Task statement — Omit all pictures, then print the entries exactly.

::: Source records

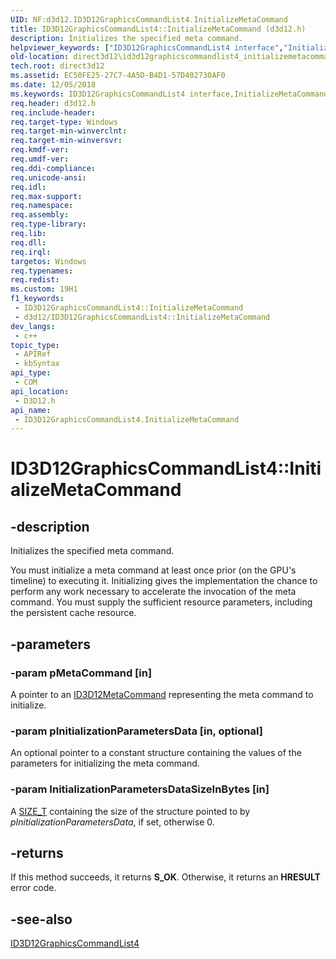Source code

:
 ```yaml
---
UID: NF:d3d12.ID3D12GraphicsCommandList4.InitializeMetaCommand
title: ID3D12GraphicsCommandList4::InitializeMetaCommand (d3d12.h)
description: Initializes the specified meta command.
helpviewer_keywords: ["ID3D12GraphicsCommandList4 interface","InitializeMetaCommand method","ID3D12GraphicsCommandList4.InitializeMetaCommand","ID3D12GraphicsCommandList4::InitializeMetaCommand","InitializeMetaCommand","InitializeMetaCommand method","InitializeMetaCommand method","ID3D12GraphicsCommandList4 interface","d3d12/ID3D12GraphicsCommandList4::InitializeMetaCommand","direct3d12.id3d12graphicscommandlist4_initializemetacommand"]
old-location: direct3d12\id3d12graphicscommandlist4_initializemetacommand.htm
tech.root: direct3d12
ms.assetid: EC50FE25-27C7-4A5D-B4D1-57D402730AF0
ms.date: 12/05/2018
ms.keywords: ID3D12GraphicsCommandList4 interface,InitializeMetaCommand method, ID3D12GraphicsCommandList4.InitializeMetaCommand, ID3D12GraphicsCommandList4::InitializeMetaCommand, InitializeMetaCommand, InitializeMetaCommand method, InitializeMetaCommand method,ID3D12GraphicsCommandList4 interface, d3d12/ID3D12GraphicsCommandList4::InitializeMetaCommand, direct3d12.id3d12graphicscommandlist4_initializemetacommand
req.header: d3d12.h
req.include-header: 
req.target-type: Windows
req.target-min-winverclnt: 
req.target-min-winversvr: 
req.kmdf-ver: 
req.umdf-ver: 
req.ddi-compliance: 
req.unicode-ansi: 
req.idl: 
req.max-support: 
req.namespace: 
req.assembly: 
req.type-library: 
req.lib: 
req.dll: 
req.irql: 
targetos: Windows
req.typenames: 
req.redist: 
ms.custom: 19H1
f1_keywords:
 - ID3D12GraphicsCommandList4::InitializeMetaCommand
 - d3d12/ID3D12GraphicsCommandList4::InitializeMetaCommand
dev_langs:
 - c++
topic_type:
 - APIRef
 - kbSyntax
api_type:
 - COM
api_location:
 - D3D12.h
api_name:
 - ID3D12GraphicsCommandList4.InitializeMetaCommand
---
```


# ID3D12GraphicsCommandList4::InitializeMetaCommand


## -description

Initializes the specified meta command.

You must initialize a meta command at least once prior (on the GPU's timeline) to executing it. Initializing gives the  implementation the chance to perform any work necessary to accelerate the invocation of the meta command. You must supply the sufficient resource parameters, including the persistent cache resource.

## -parameters

### -param pMetaCommand [in]

A pointer to an <a href="https://docs.microsoft.com/windows/desktop/api/d3d12/nn-d3d12-id3d12metacommand">ID3D12MetaCommand</a> representing the meta command to initialize.

### -param pInitializationParametersData [in, optional]

An optional pointer to a constant structure containing the values of the parameters for initializing the meta command.

### -param InitializationParametersDataSizeInBytes [in]

A <a href="https://docs.microsoft.com/windows/desktop/WinProg/windows-data-types">SIZE_T</a> containing the size of the structure pointed to by <i>pInitializationParametersData</i>, if set, otherwise 0.

## -returns

If this method succeeds, it returns <b xmlns:loc="http://microsoft.com/wdcml/l10n">S_OK</b>. Otherwise, it returns an <b xmlns:loc="http://microsoft.com/wdcml/l10n">HRESULT</b> error code.

## -see-also

<a href="https://msdn.microsoft.com/en-us/library/Mt847460(v=VS.85).aspx">ID3D12GraphicsCommandList4</a>

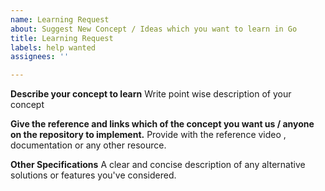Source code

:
 ```yaml
---
name: Learning Request
about: Suggest New Concept / Ideas which you want to learn in Go
title: Learning Request
labels: help wanted
assignees: ''

---
```


**Describe your concept to learn**
Write point wise description of your concept

**Give the reference and links which of the concept you want us / anyone on the repository to implement.**
Provide with the reference video , documentation or any other resource.

**Other Specifications**
A clear and concise description of any alternative solutions or features you've considered.
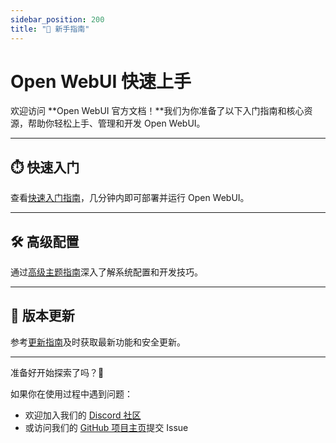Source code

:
 ```yaml
---
sidebar_position: 200
title: "🚀 新手指南"
---
```


# Open WebUI 快速上手

欢迎访问 **Open WebUI 官方文档！**我们为你准备了以下入门指南和核心资源，帮助你轻松上手、管理和开发 Open WebUI。

---

## ⏱️ 快速入门  

查看[快速入门指南](/getting-started/quick-start)，几分钟内即可部署并运行 Open WebUI。

---

## 🛠️ 高级配置  

通过[高级主题指南](/getting-started/advanced-topics)深入了解系统配置和开发技巧。

---

## 🔄 版本更新

参考[更新指南](./updating)及时获取最新功能和安全更新。

---

准备好开始探索了吗？🎉 

如果你在使用过程中遇到问题：
- 欢迎加入我们的 [Discord 社区](https://discord.gg/5rJgQTnV4s)
- 或访问我们的 [GitHub 项目主页](https://github.com/open-webui/open-webui)提交 Issue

::::::

Solution to the exercise —
Source code

:
 ```yaml
---
UID: NF:d3d12.ID3D12GraphicsCommandList4.InitializeMetaCommand
title: ID3D12GraphicsCommandList4::InitializeMetaCommand (d3d12.h)
description: Initializes the specified meta command.
helpviewer_keywords: ["ID3D12GraphicsCommandList4 interface","InitializeMetaCommand method","ID3D12GraphicsCommandList4.InitializeMetaCommand","ID3D12GraphicsCommandList4::InitializeMetaCommand","InitializeMetaCommand","InitializeMetaCommand method","InitializeMetaCommand method","ID3D12GraphicsCommandList4 interface","d3d12/ID3D12GraphicsCommandList4::InitializeMetaCommand","direct3d12.id3d12graphicscommandlist4_initializemetacommand"]
old-location: direct3d12\id3d12graphicscommandlist4_initializemetacommand.htm
tech.root: direct3d12
ms.assetid: EC50FE25-27C7-4A5D-B4D1-57D402730AF0
ms.date: 12/05/2018
ms.keywords: ID3D12GraphicsCommandList4 interface,InitializeMetaCommand method, ID3D12GraphicsCommandList4.InitializeMetaCommand, ID3D12GraphicsCommandList4::InitializeMetaCommand, InitializeMetaCommand, InitializeMetaCommand method, InitializeMetaCommand method,ID3D12GraphicsCommandList4 interface, d3d12/ID3D12GraphicsCommandList4::InitializeMetaCommand, direct3d12.id3d12graphicscommandlist4_initializemetacommand
req.header: d3d12.h
req.include-header: 
req.target-type: Windows
req.target-min-winverclnt: 
req.target-min-winversvr: 
req.kmdf-ver: 
req.umdf-ver: 
req.ddi-compliance: 
req.unicode-ansi: 
req.idl: 
req.max-support: 
req.namespace: 
req.assembly: 
req.type-library: 
req.lib: 
req.dll: 
req.irql: 
targetos: Windows
req.typenames: 
req.redist: 
ms.custom: 19H1
f1_keywords:
 - ID3D12GraphicsCommandList4::InitializeMetaCommand
 - d3d12/ID3D12GraphicsCommandList4::InitializeMetaCommand
dev_langs:
 - c++
topic_type:
 - APIRef
 - kbSyntax
api_type:
 - COM
api_location:
 - D3D12.h
api_name:
 - ID3D12GraphicsCommandList4.InitializeMetaCommand
---
```


# ID3D12GraphicsCommandList4::InitializeMetaCommand


## -description

Initializes the specified meta command.

You must initialize a meta command at least once prior (on the GPU's timeline) to executing it. Initializing gives the  implementation the chance to perform any work necessary to accelerate the invocation of the meta command. You must supply the sufficient resource parameters, including the persistent cache resource.

## -parameters

### -param pMetaCommand [in]

A pointer to an <a href="https://docs.microsoft.com/windows/desktop/api/d3d12/nn-d3d12-id3d12metacommand">ID3D12MetaCommand</a> representing the meta command to initialize.

### -param pInitializationParametersData [in, optional]

An optional pointer to a constant structure containing the values of the parameters for initializing the meta command.

### -param InitializationParametersDataSizeInBytes [in]

A <a href="https://docs.microsoft.com/windows/desktop/WinProg/windows-data-types">SIZE_T</a> containing the size of the structure pointed to by <i>pInitializationParametersData</i>, if set, otherwise 0.

## -returns

If this method succeeds, it returns <b xmlns:loc="http://microsoft.com/wdcml/l10n">S_OK</b>. Otherwise, it returns an <b xmlns:loc="http://microsoft.com/wdcml/l10n">HRESULT</b> error code.

## -see-also

<a href="https://msdn.microsoft.com/en-us/library/Mt847460(v=VS.85).aspx">ID3D12GraphicsCommandList4</a>

Source code

:
 ```yaml
---
name: Learning Request
about: Suggest New Concept / Ideas which you want to learn in Go
title: Learning Request
labels: help wanted
assignees: ''

---
```


**Describe your concept to learn**
Write point wise description of your concept

**Give the reference and links which of the concept you want us / anyone on the repository to implement.**
Provide with the reference video , documentation or any other resource.

**Other Specifications**
A clear and concise description of any alternative solutions or features you've considered.
Source code

:
 ```yaml
---
sidebar_position: 200
title: "🚀 新手指南"
---
```


# Open WebUI 快速上手

欢迎访问 **Open WebUI 官方文档！**我们为你准备了以下入门指南和核心资源，帮助你轻松上手、管理和开发 Open WebUI。

---

## ⏱️ 快速入门  

查看[快速入门指南](/getting-started/quick-start)，几分钟内即可部署并运行 Open WebUI。

---

## 🛠️ 高级配置  

通过[高级主题指南](/getting-started/advanced-topics)深入了解系统配置和开发技巧。

---

## 🔄 版本更新

参考[更新指南](./updating)及时获取最新功能和安全更新。

---

准备好开始探索了吗？🎉 

如果你在使用过程中遇到问题：
- 欢迎加入我们的 [Discord 社区](https://discord.gg/5rJgQTnV4s)
- 或访问我们的 [GitHub 项目主页](https://github.com/open-webui/open-webui)提交 Issue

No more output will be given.